Earlier this year, The Chronicle of Higher Education looked at the first five years of the Thiel Fellowship—a $100,000 award created by Silicon Valley’s Peter Thiel to give young entrepreneurs a pass on college and allow them to start their own businesses. Tucked into the Chronicle article with little fanfare was this observation:

The most valuable part of the fellowship for many wasn’t the freedom or the money but the network they were plugged into. Although less structured in its early days, the fellowship now offers retreats, internships, summer housing, and teams of advisers….

The takeaway: Even the top candidates in any field—and Woodrow Wilson has always selected the best as its Fellows—need support, not just funding, as they build careers. After all, guidance from others who’ve already been there is the essence of education. Mentoring, when it’s integrated well into professional and intellectual development, smooths the way for gifted people to do their best work.

Mentoring plays an important role in all of the Foundation’s fellowships. It’s a formal part of the Pickering Foreign Affairs Fellowships, the WW Teaching Fellowships, the WW MBA Fellowship in Education Leadership, and the Career Enhancement Fellowship, but it has also been significant in less formal ways for generations of Fellows in the Newcombe, Women’s Studies, Mellon-Mays, and other dissertation support fellowships that the Foundation administers.

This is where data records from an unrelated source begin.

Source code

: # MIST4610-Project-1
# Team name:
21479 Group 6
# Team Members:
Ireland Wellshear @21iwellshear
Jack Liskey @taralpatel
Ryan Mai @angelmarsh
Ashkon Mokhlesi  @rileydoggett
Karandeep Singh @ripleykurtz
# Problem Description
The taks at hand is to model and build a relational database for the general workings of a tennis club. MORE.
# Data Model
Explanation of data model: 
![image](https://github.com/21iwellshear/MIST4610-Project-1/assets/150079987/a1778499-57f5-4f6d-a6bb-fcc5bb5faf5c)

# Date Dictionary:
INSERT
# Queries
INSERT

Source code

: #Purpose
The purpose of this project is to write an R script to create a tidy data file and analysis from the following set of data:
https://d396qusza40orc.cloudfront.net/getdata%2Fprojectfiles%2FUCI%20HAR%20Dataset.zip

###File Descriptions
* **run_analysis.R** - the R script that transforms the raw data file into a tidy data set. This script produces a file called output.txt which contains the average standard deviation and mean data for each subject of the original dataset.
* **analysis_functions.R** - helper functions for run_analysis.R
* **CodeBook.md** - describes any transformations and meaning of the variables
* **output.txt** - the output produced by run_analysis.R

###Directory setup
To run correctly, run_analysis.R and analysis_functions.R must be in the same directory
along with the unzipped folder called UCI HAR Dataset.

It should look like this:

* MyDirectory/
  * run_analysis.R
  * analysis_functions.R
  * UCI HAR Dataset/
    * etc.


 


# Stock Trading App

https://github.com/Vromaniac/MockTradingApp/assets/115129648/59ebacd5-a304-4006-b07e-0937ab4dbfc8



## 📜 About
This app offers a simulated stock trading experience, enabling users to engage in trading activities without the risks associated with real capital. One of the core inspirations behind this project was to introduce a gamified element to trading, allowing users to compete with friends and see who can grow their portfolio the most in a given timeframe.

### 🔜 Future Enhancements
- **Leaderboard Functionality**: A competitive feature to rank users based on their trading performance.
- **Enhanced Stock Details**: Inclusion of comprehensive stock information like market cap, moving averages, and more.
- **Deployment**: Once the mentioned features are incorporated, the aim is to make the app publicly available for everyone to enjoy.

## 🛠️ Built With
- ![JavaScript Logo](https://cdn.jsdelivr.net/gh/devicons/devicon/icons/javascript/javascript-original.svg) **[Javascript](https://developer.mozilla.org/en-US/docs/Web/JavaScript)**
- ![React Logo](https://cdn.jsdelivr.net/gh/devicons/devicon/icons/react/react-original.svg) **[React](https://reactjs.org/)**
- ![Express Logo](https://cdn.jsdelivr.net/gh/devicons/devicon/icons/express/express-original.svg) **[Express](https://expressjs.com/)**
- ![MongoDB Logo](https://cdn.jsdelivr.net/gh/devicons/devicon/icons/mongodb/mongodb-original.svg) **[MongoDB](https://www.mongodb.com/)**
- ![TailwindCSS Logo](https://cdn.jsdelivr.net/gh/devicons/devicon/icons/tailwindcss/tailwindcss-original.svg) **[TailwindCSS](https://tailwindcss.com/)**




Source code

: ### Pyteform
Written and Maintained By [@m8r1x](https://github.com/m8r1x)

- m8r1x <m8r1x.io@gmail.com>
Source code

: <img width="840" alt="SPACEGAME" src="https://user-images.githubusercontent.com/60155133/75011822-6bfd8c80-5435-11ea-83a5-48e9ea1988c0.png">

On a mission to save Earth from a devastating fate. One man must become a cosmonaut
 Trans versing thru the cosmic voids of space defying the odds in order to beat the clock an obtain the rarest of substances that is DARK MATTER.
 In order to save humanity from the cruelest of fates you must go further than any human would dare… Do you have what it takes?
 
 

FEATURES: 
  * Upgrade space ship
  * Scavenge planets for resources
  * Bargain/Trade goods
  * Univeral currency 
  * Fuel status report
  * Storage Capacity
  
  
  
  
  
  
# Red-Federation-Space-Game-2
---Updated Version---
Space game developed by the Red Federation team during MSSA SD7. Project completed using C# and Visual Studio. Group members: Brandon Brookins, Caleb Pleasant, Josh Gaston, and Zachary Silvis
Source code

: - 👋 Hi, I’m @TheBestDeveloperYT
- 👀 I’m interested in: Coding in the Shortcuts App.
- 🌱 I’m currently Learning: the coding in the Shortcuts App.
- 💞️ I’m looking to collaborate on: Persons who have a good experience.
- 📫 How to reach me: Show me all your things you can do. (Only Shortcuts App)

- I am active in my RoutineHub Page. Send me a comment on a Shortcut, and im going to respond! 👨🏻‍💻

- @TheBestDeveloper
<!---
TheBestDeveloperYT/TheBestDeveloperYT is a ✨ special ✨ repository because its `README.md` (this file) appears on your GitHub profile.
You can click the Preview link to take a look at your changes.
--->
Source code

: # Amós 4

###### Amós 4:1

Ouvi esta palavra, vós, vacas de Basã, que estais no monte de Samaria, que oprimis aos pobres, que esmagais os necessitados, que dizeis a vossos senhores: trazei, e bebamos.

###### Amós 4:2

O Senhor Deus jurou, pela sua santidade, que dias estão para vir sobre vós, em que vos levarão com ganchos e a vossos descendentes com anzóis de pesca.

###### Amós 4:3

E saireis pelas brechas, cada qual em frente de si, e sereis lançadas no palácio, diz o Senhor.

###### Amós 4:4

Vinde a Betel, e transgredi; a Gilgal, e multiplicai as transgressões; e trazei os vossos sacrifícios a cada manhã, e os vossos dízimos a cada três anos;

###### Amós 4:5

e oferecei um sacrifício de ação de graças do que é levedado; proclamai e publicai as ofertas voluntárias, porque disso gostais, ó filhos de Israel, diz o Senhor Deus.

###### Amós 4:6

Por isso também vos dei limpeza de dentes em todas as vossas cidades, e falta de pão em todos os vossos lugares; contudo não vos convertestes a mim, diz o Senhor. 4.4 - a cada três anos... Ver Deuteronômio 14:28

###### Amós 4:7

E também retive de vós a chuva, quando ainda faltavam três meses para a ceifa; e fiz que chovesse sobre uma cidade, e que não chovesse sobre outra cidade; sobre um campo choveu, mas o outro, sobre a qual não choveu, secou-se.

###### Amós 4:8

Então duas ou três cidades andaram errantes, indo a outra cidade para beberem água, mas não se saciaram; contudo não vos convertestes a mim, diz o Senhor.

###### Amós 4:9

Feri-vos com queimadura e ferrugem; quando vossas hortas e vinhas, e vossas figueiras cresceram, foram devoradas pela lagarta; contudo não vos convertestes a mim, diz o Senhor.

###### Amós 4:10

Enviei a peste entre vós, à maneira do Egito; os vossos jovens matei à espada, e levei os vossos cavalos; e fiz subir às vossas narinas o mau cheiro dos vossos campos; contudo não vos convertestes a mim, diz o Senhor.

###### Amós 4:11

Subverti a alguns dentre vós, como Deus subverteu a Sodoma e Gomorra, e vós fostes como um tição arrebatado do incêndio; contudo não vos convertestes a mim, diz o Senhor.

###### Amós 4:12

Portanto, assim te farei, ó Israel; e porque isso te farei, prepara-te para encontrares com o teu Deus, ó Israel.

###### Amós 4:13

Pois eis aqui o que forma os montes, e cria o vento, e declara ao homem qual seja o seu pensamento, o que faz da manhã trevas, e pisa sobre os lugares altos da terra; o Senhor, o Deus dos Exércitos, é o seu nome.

In the academy, mentoring has traditionally meant guidance in scholarly practice: how to conduct research, how to present findings, how to position your work in the discipline’s larger conversation. This kind of mentoring goes back to the medieval university. These days, the savviest academic mentors also help their students learn the everyday realities of the profession: how to make the most of attending conferences; how to tap into the right online networks; how to balance research with teaching, administrative assignments, and personal life; and a range of other skills more practical than scholarly.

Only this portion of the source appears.